Ezinne (Kwubiri) Okoro is an inclusive leader, change agent, thought partner, and corporate executive. H&M’s first North America Head of Inclusion & Diversity, she’s now the first Global Chief Diversity Officer for the billion-dollar advertising agency, Wunderman Thompson.
Ezinne has made an impact on addressing inequality in the fashion and retail industry. She has designed strategic frameworks to drive inclusion, equity, and diversity; facilitated thought-provoking conversations about corporate culture; and has led innovative corporate change and community activism.
Her life’s mission is to lead with excellence, drive innovative results, champion for progressive change, and use her space to advocate for those that feel muted and unseen.
MONARCH MAGAZINE: What made you choose a career that focuses on diversity & inclusion? Was there an experience of some sort that sparked or created your passion?
EZINNE Kwubiri OKORO: After working for a consulting company in the early years of my career, I moved on to another role in media & entertainment that provided me with new opportunities to travel the world and explore cultures, experiences, and persons that I hadn’t before. I realized that I wanted…I needed…to do something more impactful with my career that advocated for the underrepresented in a more intentional way. I didn’t have a title, industry, or company for this, but I knew it needed to be bold with purpose and be people oriented.
MONARCH MAGAZINE: From the outside looking in, it really appears that the world of fashion is slowly realizing the lack of color in powerful places. Is this simply they don’t know, or possibly do not believe there is a need to include people of color?
EZINNE Kwubiri OKORO: Unfortunately, various industries are not uniquely aware of the lack of representation in their worlds. That’s because they are excelling, profiting, and exceeding in their roles. Over the recent years, there’s been an increased awareness of the lack of people of color and the progression of people of color in organizations.
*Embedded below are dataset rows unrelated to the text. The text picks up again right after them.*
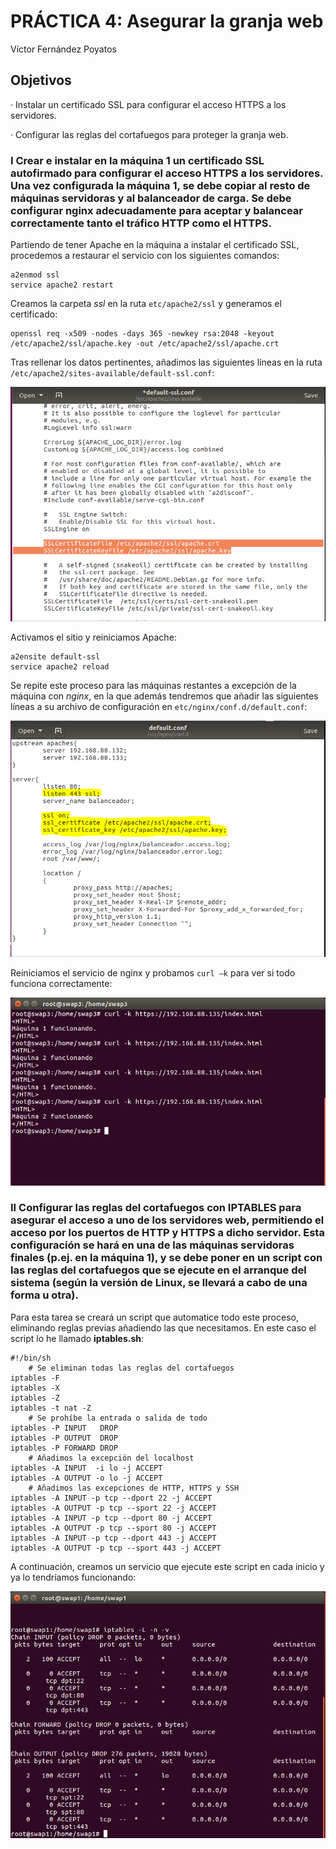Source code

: # **PRÁCTICA 4: Asegurar la granja web**

Víctor Fernández Poyatos

## **Objetivos**
· Instalar un certificado SSL para configurar el acceso HTTPS a los servidores.

· Configurar las reglas del cortafuegos para proteger la granja web.

### I Crear e instalar en la máquina 1 un certificado SSL autofirmado para configurar el acceso HTTPS a los servidores. Una vez configurada la máquina 1, se debe copiar al resto de máquinas servidoras y al balanceador de carga. Se debe configurar nginx adecuadamente para aceptar y balancear correctamente tanto el tráfico HTTP como el HTTPS.

Partiendo de tener Apache en la máquina a instalar el certificado SSL, procedemos a restaurar el servicio con los siguientes comandos:

```
a2enmod ssl
service apache2 restart
```

Creamos la carpeta *ssl* en la ruta `etc/apache2/ssl` y generamos el certificado:

```
openssl req -x509 -nodes -days 365 -newkey rsa:2048 -keyout /etc/apache2/ssl/apache.key -out /etc/apache2/ssl/apache.crt
```

Tras rellenar los datos pertinentes, añadimos las siguientes líneas en la ruta `/etc/apache2/sites-available/default-ssl.conf`:

![img](https://github.com/vicferpoy/SWAP18/blob/master/practica4/img/default-ssl.PNG)

Activamos el sitio y reiniciamos Apache:

```
a2ensite default-ssl
service apache2 reload
```

Se repite este proceso para las máquinas restantes a excepción de la máquina con *nginx*, en la que además tendremos que añadir las siguientes líneas a su archivo de configuración en `etc/nginx/conf.d/default.conf`:

![img](https://github.com/vicferpoy/SWAP18/blob/master/practica4/img/nginx-conf.PNG)

Reiniciamos el servicio de nginx y probamos ```curl –k``` para ver si todo funciona correctamente:

![img](https://github.com/vicferpoy/SWAP18/blob/master/practica4/img/curl-https.PNG)

### II Configurar las reglas del cortafuegos con IPTABLES para asegurar el acceso a uno de los servidores web, permitiendo el acceso por los puertos de HTTP y HTTPS a dicho servidor. Esta configuración se hará en una de las máquinas servidoras finales (p.ej. en la máquina 1), y se debe poner en un script con las reglas del cortafuegos que se ejecute en el arranque del sistema (según la versión de Linux, se llevará a cabo de una forma u otra).

Para esta tarea se creará un script que automatice todo este proceso, eliminando reglas previas añadiendo las que necesitamos. En este caso el script lo he llamado **iptables.sh**:
 
```
#!/bin/sh
    # Se eliminan todas las reglas del cortafuegos
iptables -F
iptables -X
iptables -Z
iptables -t nat -Z
    # Se prohíbe la entrada o salida de todo
iptables -P INPUT   DROP
iptables -P OUTPUT  DROP
iptables -P FORWARD DROP
    # Añadimos la excepción del localhost
iptables -A INPUT  -i lo -j ACCEPT
iptables -A OUTPUT -o lo -j ACCEPT
    # Añadimos las excepciones de HTTP, HTTPS y SSH
iptables -A INPUT -p tcp --dport 22 -j ACCEPT
iptables -A OUTPUT -p tcp --sport 22 -j ACCEPT
iptables -A INPUT -p tcp --dport 80 -j ACCEPT
iptables -A OUTPUT -p tcp --sport 80 -j ACCEPT
iptables -A INPUT -p tcp --dport 443 -j ACCEPT
iptables -A OUTPUT -p tcp --sport 443 -j ACCEPT
```

A continuación, creamos un servicio que ejecute este script en cada inicio y ya lo tendríamos funcionando:

![img](https://github.com/vicferpoy/SWAP18/blob/master/practica4/img/iptables.PNG)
This comes from the increased demands from consumers and alike, in incorporating diverse perspectives. The rise of social media, raw non-traditional talent, and social injustices etc., have created an interesting interaction between corporate, media, technology, and politics, more than I’ve seen in my career. People undoubtedly know better so now they are required (want) to do better.
MONARCH MAGAZINE: Diversity in the workplace seems to be a big topic that agencies and corporations have adopted. Do you believe the needle is moving towards real inclusion, or are companies solely checking boxes?
EZINNE Kwubiri OKORO: The journey ahead of full equity, inclusion, and diverse representation in the workplace is just that, a journey — organizations have a long way to go! What we’ve seen over the past few years are more tangible commitments, public pledges, and pivotal actions that close the gap further. Passive approaches to diversity have proven to not be effective, and key stakeholders are calling companies out when they see that. These are the forces that will continue to push the needle. We have to keep the pressure on.
MONARCH MAGAZINE: Your career has taken you all over the world. Can you share how the UK or Asia may have a different approach to diversity & inclusion, than the US?
EZINNE Kwubiri OKORO: Diversity & inclusion is a universal concept but the definition and the way it appears in countries differ. Cultural nuisances, traditions, government regulations, demographic makeup etc., impact your approach and commitments in D&I. There is no one size fits all. But all must be committed to the same thing…equity.
MONARCH MAGAZINE: Do you believe America will get to a space where diversity & inclusion is no longer needed?
EZINNE Kwubiri OKORO: The question of equality, equity, and fair representation will and should always be a dialogue for us. Year after year, the world continues to change and evolve so we need to always keep in mind what laws and practices are aligning with those changes. My hope is that this conversation is not so shocking or divisive, but instead it’s a community conversation to always progress and do better for all.
MONARCH MAGAZINE: What does the future hold for you, tell us what’s next?
EZINNE Kwubiri OKORO: For me, it’s important to live, experience, celebrate, and learn from the present. The future for me is now. I am committed to working and living purposefully – advocating for those that feel unseen or unheard. I will push the envelope and utilize my expertise to build pathways for others that look like me and challenge my allies to move with intentional action. That’s my legacy. To be remembered as the girl from next door, that believed in doing what’s right, not for herself but for humanity.
MONARCH MAGAZINE: If God forbid, everything stopped now, what would you want loved ones and colleagues to say about you?
EZINNE Kwubiri OKORO: She’s a real one! Selfless, compassionate, and a change agent for the people.